Given entries »

---

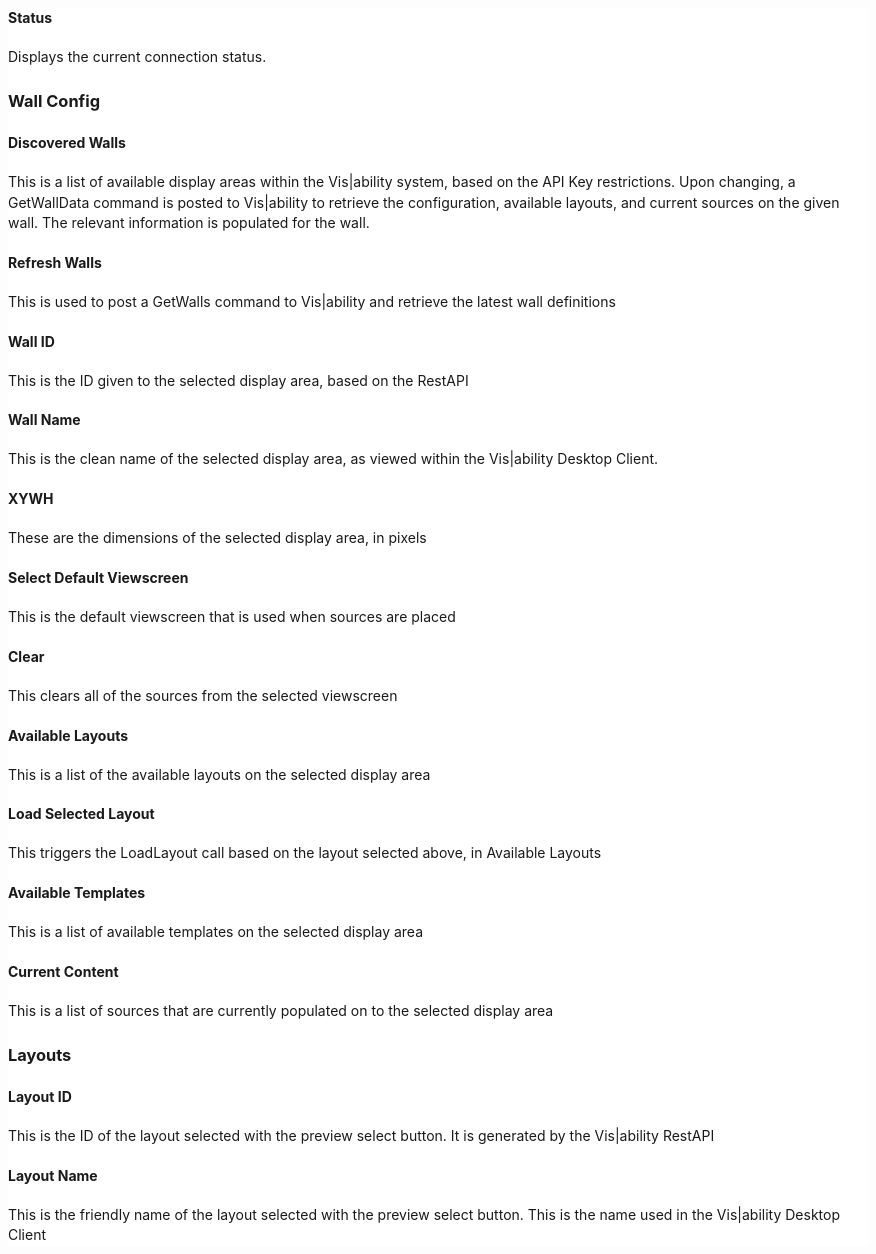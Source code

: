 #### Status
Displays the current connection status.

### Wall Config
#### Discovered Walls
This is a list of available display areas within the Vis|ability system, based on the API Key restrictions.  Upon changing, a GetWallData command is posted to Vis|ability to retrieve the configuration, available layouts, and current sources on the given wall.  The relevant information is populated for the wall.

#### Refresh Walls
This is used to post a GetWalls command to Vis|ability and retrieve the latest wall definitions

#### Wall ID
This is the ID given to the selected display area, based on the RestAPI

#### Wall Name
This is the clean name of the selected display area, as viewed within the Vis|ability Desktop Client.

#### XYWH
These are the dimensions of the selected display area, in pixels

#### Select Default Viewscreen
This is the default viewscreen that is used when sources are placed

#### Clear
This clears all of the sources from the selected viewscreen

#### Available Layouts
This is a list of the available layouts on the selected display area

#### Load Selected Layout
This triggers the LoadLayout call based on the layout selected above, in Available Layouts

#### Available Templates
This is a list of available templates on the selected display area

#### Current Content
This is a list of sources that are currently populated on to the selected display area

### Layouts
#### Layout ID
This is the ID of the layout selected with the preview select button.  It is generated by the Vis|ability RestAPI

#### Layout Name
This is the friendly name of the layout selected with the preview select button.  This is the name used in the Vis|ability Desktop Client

---

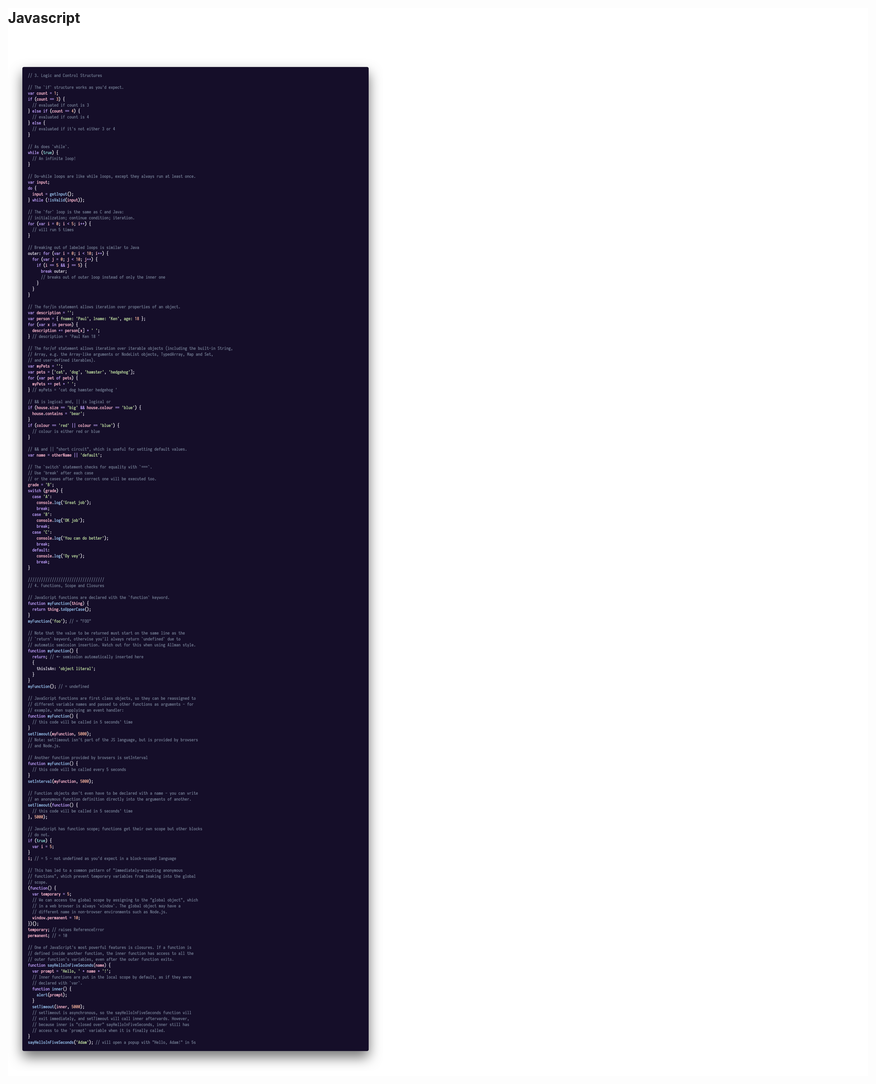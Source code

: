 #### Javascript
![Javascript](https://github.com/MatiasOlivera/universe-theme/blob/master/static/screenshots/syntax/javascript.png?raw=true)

---

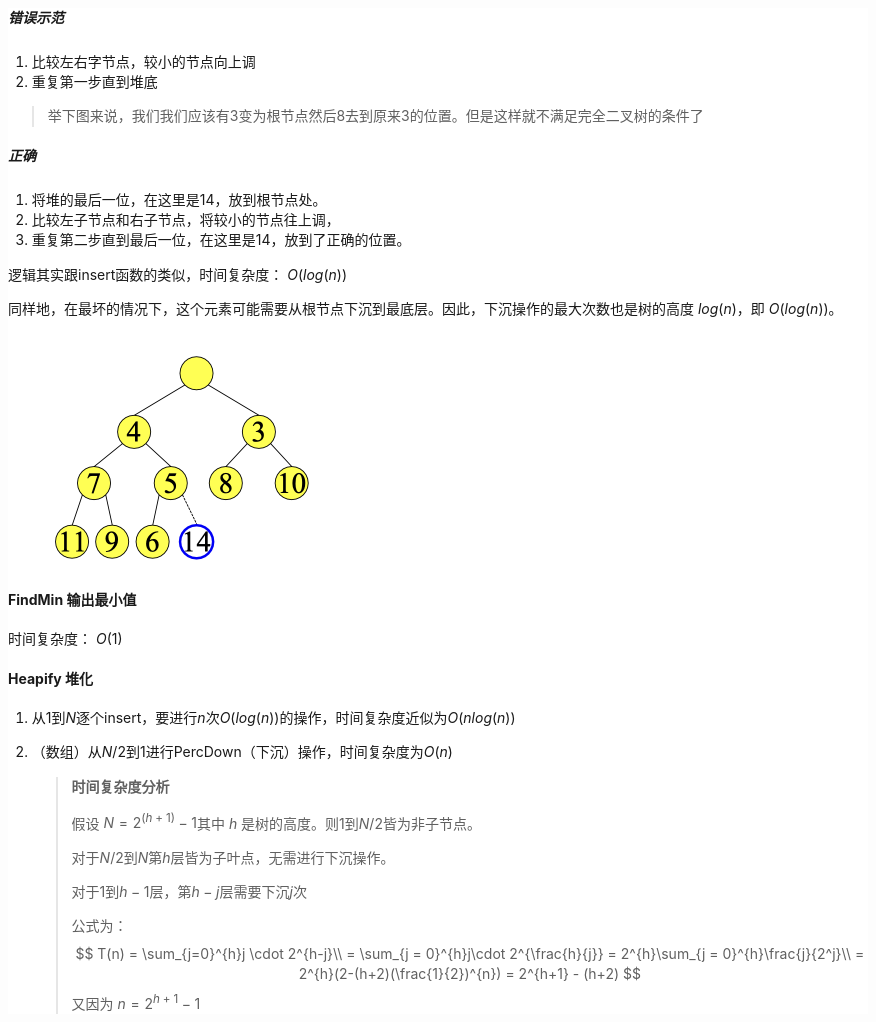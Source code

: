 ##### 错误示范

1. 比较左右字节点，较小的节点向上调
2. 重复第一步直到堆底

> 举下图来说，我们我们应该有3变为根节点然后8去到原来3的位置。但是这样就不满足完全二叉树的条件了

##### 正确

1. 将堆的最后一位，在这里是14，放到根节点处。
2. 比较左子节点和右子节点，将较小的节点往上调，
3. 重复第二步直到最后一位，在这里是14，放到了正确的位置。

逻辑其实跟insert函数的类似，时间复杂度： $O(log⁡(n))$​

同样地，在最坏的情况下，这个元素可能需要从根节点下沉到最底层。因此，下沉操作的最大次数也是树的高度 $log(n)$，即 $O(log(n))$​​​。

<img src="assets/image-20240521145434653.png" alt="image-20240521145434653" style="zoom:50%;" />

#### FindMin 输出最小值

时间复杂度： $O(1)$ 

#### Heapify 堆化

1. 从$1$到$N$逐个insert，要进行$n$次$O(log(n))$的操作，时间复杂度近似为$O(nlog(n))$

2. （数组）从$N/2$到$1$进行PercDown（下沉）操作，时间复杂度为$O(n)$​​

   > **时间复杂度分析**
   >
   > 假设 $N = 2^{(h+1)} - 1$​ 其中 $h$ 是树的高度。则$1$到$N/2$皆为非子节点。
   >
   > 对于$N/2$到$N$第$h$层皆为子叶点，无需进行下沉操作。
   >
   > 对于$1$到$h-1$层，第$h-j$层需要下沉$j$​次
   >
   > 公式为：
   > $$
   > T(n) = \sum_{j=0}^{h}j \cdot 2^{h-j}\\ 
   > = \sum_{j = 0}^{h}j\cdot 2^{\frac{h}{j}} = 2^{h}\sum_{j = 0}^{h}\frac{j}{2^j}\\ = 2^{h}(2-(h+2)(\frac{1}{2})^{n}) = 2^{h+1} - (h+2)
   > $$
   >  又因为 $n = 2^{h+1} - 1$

---

The problem » Go through the records above and copy every line with the word "Client".

Task output »
This is the clean name of the selected display area, as viewed within the Vis|ability Desktop Client.
This is the friendly name of the layout selected with the preview select button.  This is the name used in the Vis|ability Desktop Client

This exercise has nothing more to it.